PTI leader Asad Umar, during his speech in the National Assembly on Thursday, asked his party's government to reconsider the increased tax on sugar and cooking oil in the federal budget.
Acknowledging that the federal budget ─ set to unroll with the arrival of the new fiscal year on July 1 ─ was a "budget for tough times", Umar congratulated the team that had prepared it.
"The economy is currently facing multiple problems," said Umar, who is the chairman of the National Assembly's Standing Committee on Finance, as he began his speech on the budget.
He said that at the time the PTI government was formed, one "deferred ailment" that the government was dealing with was foreign debt.
Umar said that the current account deficit of $2.035 billion a month was reduced by 70 per cent in the last three months before his resignation.
The former finance minister noted that the turnover tax has been increased in the budget presented on June 11. "At least the new investments should be excluded from this minimum tax in the first five years," he recommended, adding that balancing, modernisation, rehabilitation and expansion (BMRE) tax credit should be restored.
Umar then said that it was not suitable to increase taxes on sugar for which prices were already rising.
"It [raise in tax] should be taken back and [they] should also investigate why sugar prices are rising so quickly."
He had the same opinion on increasing the taxes on edible oil and ghee and asked Adviser to the Prime Minister on Finance Dr Hafeez Shaikh to reconsider when winding up the budget.
"The total receivables after an increase in the taxes on sugar, oil and ghee are minimal."

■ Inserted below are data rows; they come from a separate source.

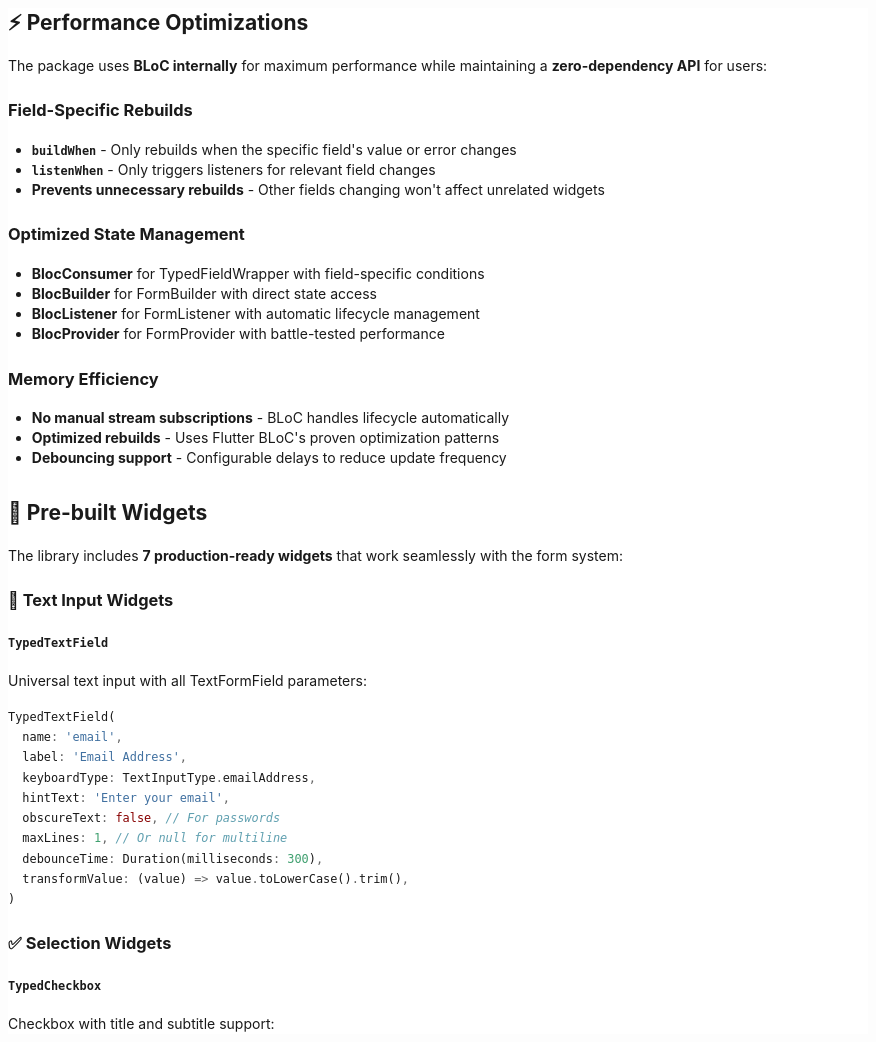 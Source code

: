## ⚡ **Performance Optimizations**

The package uses **BLoC internally** for maximum performance while maintaining a **zero-dependency API** for users:

### **Field-Specific Rebuilds**

- **`buildWhen`** - Only rebuilds when the specific field's value or error changes
- **`listenWhen`** - Only triggers listeners for relevant field changes
- **Prevents unnecessary rebuilds** - Other fields changing won't affect unrelated widgets

### **Optimized State Management**

- **BlocConsumer** for TypedFieldWrapper with field-specific conditions
- **BlocBuilder** for FormBuilder with direct state access
- **BlocListener** for FormListener with automatic lifecycle management
- **BlocProvider** for FormProvider with battle-tested performance

### **Memory Efficiency**

- **No manual stream subscriptions** - BLoC handles lifecycle automatically
- **Optimized rebuilds** - Uses Flutter BLoC's proven optimization patterns
- **Debouncing support** - Configurable delays to reduce update frequency

## 🎨 **Pre-built Widgets**

The library includes **7 production-ready widgets** that work seamlessly with the form system:

### 📝 **Text Input Widgets**

#### `TypedTextField`

Universal text input with all TextFormField parameters:

```dart
TypedTextField(
  name: 'email',
  label: 'Email Address',
  keyboardType: TextInputType.emailAddress,
  hintText: 'Enter your email',
  obscureText: false, // For passwords
  maxLines: 1, // Or null for multiline
  debounceTime: Duration(milliseconds: 300),
  transformValue: (value) => value.toLowerCase().trim(),
)
```

### ✅ **Selection Widgets**

#### `TypedCheckbox`

Checkbox with title and subtitle support:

"Similarly, the federal excise duty (FED) on small cars, we had already increased the duty on expensive cars and now the duty has been increased on import of small cars like Alto. As I have said, the middle-income class is also going through a difficult phase. I think this measure should also be reviewed."

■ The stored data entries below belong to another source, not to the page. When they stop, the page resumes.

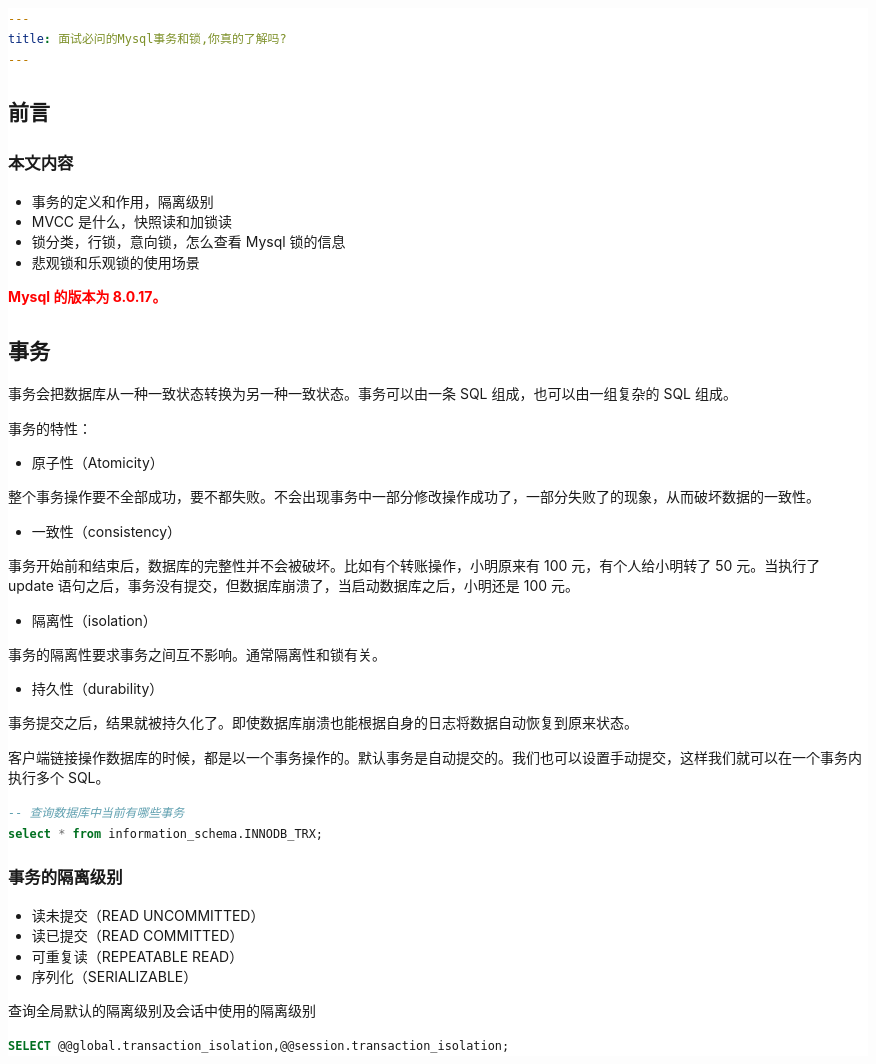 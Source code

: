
 ```yaml
---
title: 面试必问的Mysql事务和锁,你真的了解吗?
---
```


## 前言

### 本文内容

-   事务的定义和作用，隔离级别
-   MVCC 是什么，快照读和加锁读
-   锁分类，行锁，意向锁，怎么查看 Mysql 锁的信息
-   悲观锁和乐观锁的使用场景

**<font color=red>Mysql 的版本为 8.0.17。</font>**

## 事务

事务会把数据库从一种一致状态转换为另一种一致状态。事务可以由一条 SQL 组成，也可以由一组复杂的 SQL 组成。

事务的特性：

-   原子性（Atomicity）

整个事务操作要不全部成功，要不都失败。不会出现事务中一部分修改操作成功了，一部分失败了的现象，从而破坏数据的一致性。

-   一致性（consistency）

事务开始前和结束后，数据库的完整性并不会被破坏。比如有个转账操作，小明原来有 100 元，有个人给小明转了 50 元。当执行了 update 语句之后，事务没有提交，但数据库崩溃了，当启动数据库之后，小明还是 100 元。

-   隔离性（isolation）

事务的隔离性要求事务之间互不影响。通常隔离性和锁有关。

-   持久性（durability）

事务提交之后，结果就被持久化了。即使数据库崩溃也能根据自身的日志将数据自动恢复到原来状态。

客户端链接操作数据库的时候，都是以一个事务操作的。默认事务是自动提交的。我们也可以设置手动提交，这样我们就可以在一个事务内执行多个 SQL。

```sql
-- 查询数据库中当前有哪些事务
select * from information_schema.INNODB_TRX;
```

### 事务的隔离级别

-   读未提交（READ UNCOMMITTED）
-   读已提交（READ COMMITTED）
-   可重复读（REPEATABLE READ）
-   序列化（SERIALIZABLE）

查询全局默认的隔离级别及会话中使用的隔离级别

```sql
SELECT @@global.transaction_isolation,@@session.transaction_isolation;
```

Umar recommended that Employees' Old-Age Benefits Institution (EOBI) pensions should also be enhanced from ten to fifteen per cent.
The former finance minister said that there were five main factors — electricity prices, gas prices, tax rates, policy rates of State Bank of Pakistan (SBP) and rupee valuation — which were discussed during negotiations with the International Monetary Fund (IMF) for an agreement.
He said that with regards to the exchange rate, he was "very happy" that the SBP governor said that there shouldn't be "free float in a country like Pakistan".
Editorial: State Bank governor’s remarks
On the basis of the increase in electricity prices in the previous year, IMF wanted an additional electricity price increase, taking it to an overall 50 per cent increase, Umar told the house. However, the National Electric Power Regulatory Authority (Nepra) valuation was an 11pc increase, which following adjustments may go up to approximately 15pc.
According to the former finance minister, the IMF wanted the debt accumulated before and during the PML-N's government to be recovered.
Former president Asif Ali Zardari, addressing the National Assembly for the first time since his arrest by the National Accountability Bureau on June 10, said that the government and the opposition should sit together and discuss an economic policy "to move forward".
"Let's give the economic policy ownership, so that it remains forever," the former president said at the start of today's session.
During Zardari's appearance, his two daughters — Aseefa and Bakhtawar — were seated in the NA gallery while his son, PPP Chairperson and MNA Bilawal Bhutto Zardari, was also in attendance. The National Assembly Secretariat had issued the PPP co-chairperson's production order a day earlier.
Taking aim at the government's recently introduced budget, Zardari said that industries were placing ads in newspapers saying, "Save us".
"If the budget is so good and so expected and if we are getting money from the IMF, why are people crying, why are industries crying?" he asked.
Zardari said that while the budget raises government salaries, it also increases taxes.
He said that there was so much fear amongst businessmen and investors that they weren't ready to invest in anything.
"If you have more than Rs500,000 in your cheque book, then you get a Federal Board of Revenue (FBR) notice to come and give an explanation for it."
"In the whole country, who all will give an account," he inquired, adding: "This accountability should be stopped and we should speak about moving forward."
He said that when the PPP came to power, he didn't go after other politicians.
"Arresting me doesn't make any difference to the party; PPP is further strengthened," he said. "But the average person is worried that if Zardari sahab can be caught, what will happen to us."
He expressed concern that the entire country might agitate because of these measures and then no political party will be able to do anything.
Zardari thanked Baloch leaders and the MQM leaders who supported them in these "tough times".
'Crime cannot go unpunished'
Asad Umar, who took the floor after Zardari, said that the former president wanted to end the system of accountability and pakkar dhakkar.
"If this pakkar dhakkar is being done for political revenge, then it is neither good for the country nor for the person seeking revenge," he said.
"But the system of reward and punishment is the system of God."
"Our parliament has a constitutional responsibility that if a crime has been committed, if someone has stolen the country's money, then there be a system of reward and punishment for it."
Prime Minister Imran Khan also arrived at the assembly during the afternoon and left after half an hour.